The judge said that, in light of this, each case would be unique and would require “individualized inquiries” to find damages and liability. That phrase –“individualized inquiries” — constitutes magic words which sink would-be class actions. If a company overcharges all of its customers by $8 due to an error repeated a million times, it’s easy to look at one set of facts and judge them together. If you had to look at a million different wrongs, that’s no class action. And so it is not a class action for the players.

As many courts who have dealt with these sorts of cases have noted, for many plaintiffs, a class action is the only practical method of adjudicating Fair Labor Standards Act cases because individual plaintiffs are frequently unable to bear the costs of separate trials. They are, by definition, (allegedly) exploited workers. They’re not going to be able to pay legal costs and fight off a multi-billion dollar business in order to collect the few thousand dollars they were underpaid. At the same time, however, the defendants have rights too and, if the facts of each players’ treatment truly differ (e.g. the Yankees make their minor leaguers do more than the Brewers do) it’s not fair to bind one defendant’s defense to the acts of another.

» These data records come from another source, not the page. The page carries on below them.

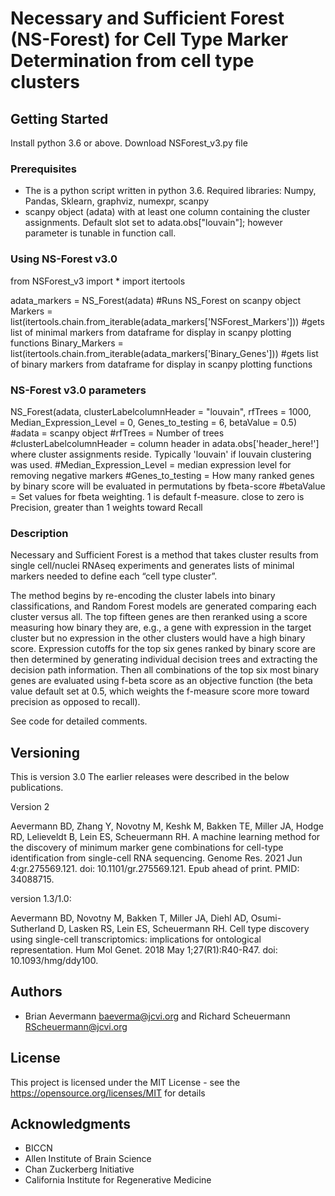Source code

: # Necessary and Sufficient Forest (NS-Forest) for Cell Type Marker Determination from cell type clusters

## Getting Started

Install python 3.6 or above. Download NSForest_v3.py file


### Prerequisites

* The  is a python script written in python 3.6. Required libraries: Numpy, Pandas, Sklearn, graphviz, numexpr, scanpy
* scanpy object (adata) with at least one column containing the cluster assignments. Default slot set to adata.obs["louvain"]; however parameter is tunable in function call.

### Using NS-Forest v3.0

from NSForest_v3 import *
import itertools

adata_markers = NS_Forest(adata) #Runs NS_Forest on scanpy object
Markers = list(itertools.chain.from_iterable(adata_markers['NSForest_Markers'])) #gets list of minimal markers from dataframe for display in scanpy plotting functions
Binary_Markers = list(itertools.chain.from_iterable(adata_markers['Binary_Genes'])) #gets list of binary markers from dataframe for display in scanpy plotting functions

### NS-Forest v3.0 parameters

NS_Forest(adata, clusterLabelcolumnHeader = "louvain", rfTrees = 1000, Median_Expression_Level = 0, Genes_to_testing = 6, betaValue = 0.5)
    #adata = scanpy object
    #rfTrees = Number of trees
    #clusterLabelcolumnHeader = column header in adata.obs['header_here!'] where cluster assignments reside. Typically 'louvain' if louvain clustering was used.
    #Median_Expression_Level = median expression level for removing negative markers
    #Genes_to_testing = How many ranked genes by binary score will be evaluated in permutations by fbeta-score 
    #betaValue = Set values for fbeta weighting. 1 is default f-measure. close to zero is Precision, greater than 1 weights toward Recall


### Description

Necessary and Sufficient Forest is a method that takes cluster results from single cell/nuclei RNAseq experiments 
and generates lists of minimal markers needed to define each “cell type cluster”. 
 
The method begins by re-encoding the cluster labels into binary classifications, and Random Forest models are generated comparing each 
cluster versus all. The top fifteen genes are then reranked using a score measuring how binary they are, e.g., a gene with expression in
the target cluster but no expression in the other clusters would have a high binary score. Expression cutoffs for the top six genes ranked
by binary score are then determined by generating individual decision trees and extracting the decision path information. Then all combinations 
of the top six most binary genes are evaluated using f-beta score as an objective function (the beta value default set at 0.5, which weights the 
f-measure score more toward precision as opposed to recall). 


See code for detailed comments. 


## Versioning

This is version 3.0 The earlier releases were described in the below publications.  

Version 2

Aevermann BD, Zhang Y, Novotny M, Keshk M, Bakken TE, Miller JA, Hodge RD, Lelieveldt B, Lein ES, Scheuermann RH. A machine learning method for the discovery of minimum marker gene combinations for cell-type identification from single-cell RNA sequencing. Genome Res. 2021 Jun 4:gr.275569.121. doi: 10.1101/gr.275569.121. Epub ahead of print. PMID: 34088715.

version 1.3/1.0:

Aevermann BD, Novotny M, Bakken T, Miller JA, Diehl AD, Osumi-Sutherland D, Lasken RS, Lein ES, Scheuermann RH.
Cell type discovery using single-cell transcriptomics: implications for ontological representation. 
Hum Mol Genet. 2018 May 1;27(R1):R40-R47. doi: 10.1093/hmg/ddy100.


## Authors

* Brian Aevermann baeverma@jcvi.org and Richard Scheuermann RScheuermann@jcvi.org


## License

This project is licensed under the MIT License - see the https://opensource.org/licenses/MIT for details

## Acknowledgments

* BICCN
* Allen Institute of Brain Science
* Chan Zuckerberg Initiative 
* California Institute for Regenerative Medicine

So, where does this leave the players? Not dead. Not yet, at least. Their claims have not been dismissed on the merits. They have only been denied the right to act collectively. The individual plaintiffs can now file separate lawsuits against their former employers and Major League Baseball under the same theories. It would be harder to land a big blow in such a scenario, but if enough do, it could end up being death by a thousand cuts for the clubs and the league. Their legal fees might go up and, eventually, if they lose enough of these cases, more might be filed. There are a lot of former minor leaguers, after all, and once there’s some blood in the water, more of them — and their lawyers — may enter the frenzy. Decertification is certainly a win for the league right now, but it’s not necessarily a permanent win.

There are likewise some other quasi-collective forms this case could take such as multi-district litigation in which the cases, while individual, are coordinated in a loose fashion. That could lead to some efficiencies for suing players even if it’s not as robust as a class action.

We’ve written quite a bit about minor league pay and treatment in this space by now, so you probably know where we stand on it. We believe that minor leaguers are exploited and underpaid and we believe that Major League Baseball has been happy to exploit and underpay them for some time. Ultimately we believe that this state of affairs cannot and will not persist and that eventually, somehow, baseball will either see fit to pay its workers fairly or, more likely, will be forced to do so by a court or by collective bargaining of some fashion.

Today, however, was a big setback for the minor leaguers. Today’s ruling will give Major League Baseball and its clubs more time and more comfort in which to underpay them. There’s no doubt about it.